Not that an Abbott or a Turnbull will give this a moments thought, even they rave on about the utopian tendencies of the Left, or that--in Abbott's case---people are not superbly informed and do not understand the deep complexities of the world.

Is News Ltd really trying to ditch Turnbull now? They only just finished their anti-Nelson campaign. Is that all they do now - criticise Labor while simultaneously white-anting the leader of the opposition? Someone should take Milne and company aside and explain gently that Costello is going and never coming back, and the glorious days of the Howard/Costello Governments have gone forever.

I know this means they will have to learn all kinds of new concepts and maybe even re-frame their view of politics but them's the breaks guys. Now they can empathise with all those Labor supporters who spent the years from 1996-2001 waiting for the inevitable return of the Hawke/Keating brand under new leadership.

Nothing's sadder than political groupies who can't come to terms with the fact that their heroes are out of fashion forever.

Ken
It does appear that there is an internal Liberal Party smear campaign designed to push Turnbull out, now that the crash or crash through approach has stalled in crash mode.

Michelle Grattan in The Age does a good job on the deeply divided Liberals leadership woes. Basically they are stuck with Turnbull as no one wants the poisoned chalice and, secondly, that Costello is right about then needing to develop a narrative about the direction in which it wants to take the country" and it should be "thinking about how to use the downturn to strengthen Australia for the recovery".

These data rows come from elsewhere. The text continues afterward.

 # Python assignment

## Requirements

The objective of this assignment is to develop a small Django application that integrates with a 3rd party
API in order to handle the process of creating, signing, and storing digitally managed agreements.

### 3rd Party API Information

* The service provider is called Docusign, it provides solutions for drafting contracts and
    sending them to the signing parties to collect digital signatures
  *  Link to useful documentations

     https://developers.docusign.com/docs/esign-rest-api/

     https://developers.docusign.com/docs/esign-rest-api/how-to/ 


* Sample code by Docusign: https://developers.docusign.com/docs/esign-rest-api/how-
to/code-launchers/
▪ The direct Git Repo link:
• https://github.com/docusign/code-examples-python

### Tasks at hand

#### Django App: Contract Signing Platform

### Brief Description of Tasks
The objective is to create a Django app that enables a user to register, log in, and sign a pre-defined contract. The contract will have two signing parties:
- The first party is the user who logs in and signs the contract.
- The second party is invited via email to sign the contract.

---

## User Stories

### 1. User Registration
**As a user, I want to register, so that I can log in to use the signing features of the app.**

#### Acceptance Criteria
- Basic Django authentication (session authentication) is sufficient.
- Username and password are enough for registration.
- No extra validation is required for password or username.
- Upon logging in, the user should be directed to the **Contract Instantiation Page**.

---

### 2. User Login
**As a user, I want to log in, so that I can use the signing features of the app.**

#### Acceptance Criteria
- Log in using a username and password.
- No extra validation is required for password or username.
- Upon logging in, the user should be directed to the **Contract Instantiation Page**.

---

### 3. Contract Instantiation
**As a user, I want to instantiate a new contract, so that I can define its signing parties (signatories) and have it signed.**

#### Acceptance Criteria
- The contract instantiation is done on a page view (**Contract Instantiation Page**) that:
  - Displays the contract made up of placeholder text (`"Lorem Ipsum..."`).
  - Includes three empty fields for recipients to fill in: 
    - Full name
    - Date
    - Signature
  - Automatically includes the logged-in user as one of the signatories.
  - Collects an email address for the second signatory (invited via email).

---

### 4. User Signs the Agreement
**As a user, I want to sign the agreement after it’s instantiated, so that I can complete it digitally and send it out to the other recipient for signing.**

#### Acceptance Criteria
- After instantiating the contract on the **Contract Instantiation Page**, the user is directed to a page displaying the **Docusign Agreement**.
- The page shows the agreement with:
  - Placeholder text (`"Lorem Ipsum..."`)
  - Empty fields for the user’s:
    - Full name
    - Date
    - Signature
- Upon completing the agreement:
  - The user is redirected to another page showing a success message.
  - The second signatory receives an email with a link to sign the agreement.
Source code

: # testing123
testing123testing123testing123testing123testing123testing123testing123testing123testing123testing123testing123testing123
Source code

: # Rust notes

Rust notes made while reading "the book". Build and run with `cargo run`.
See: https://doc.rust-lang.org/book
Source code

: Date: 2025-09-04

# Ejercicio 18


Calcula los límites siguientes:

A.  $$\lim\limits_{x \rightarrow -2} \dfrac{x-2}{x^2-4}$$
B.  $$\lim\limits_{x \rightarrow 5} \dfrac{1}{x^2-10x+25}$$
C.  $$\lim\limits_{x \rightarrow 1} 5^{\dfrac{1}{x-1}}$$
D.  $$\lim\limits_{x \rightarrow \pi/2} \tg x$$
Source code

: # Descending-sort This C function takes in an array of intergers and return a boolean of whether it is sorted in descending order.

However, Costello's only suggestion is changes that allow flexible agreements in the workplace! He's not much use. So much for those who dream that Costello could be enticed back as he walks out the door.

I read the objectivity and and balance of The Australian as the Fox News of Australia.

Yes, vintage Grattan!
The complete reversal of a now disappeared SMH peice by Phillip Coorey trying to reduce it all to an ALP smear campaign against the Libs.
It was sad to watch Turnbull on Q and A last night, it took a truly bad performance to make Gillard, stubbornly still trying to justify school "league tables", look good.
Gary's response to Lyn had mer in mind of an old Ken Davidson comment concerning the circular "self referentialism" of neoliberalism- the aim is to maximise profits, not benefit humanity.

Also must applaud Nan's comment re Abetz. They are despicable, aren't they?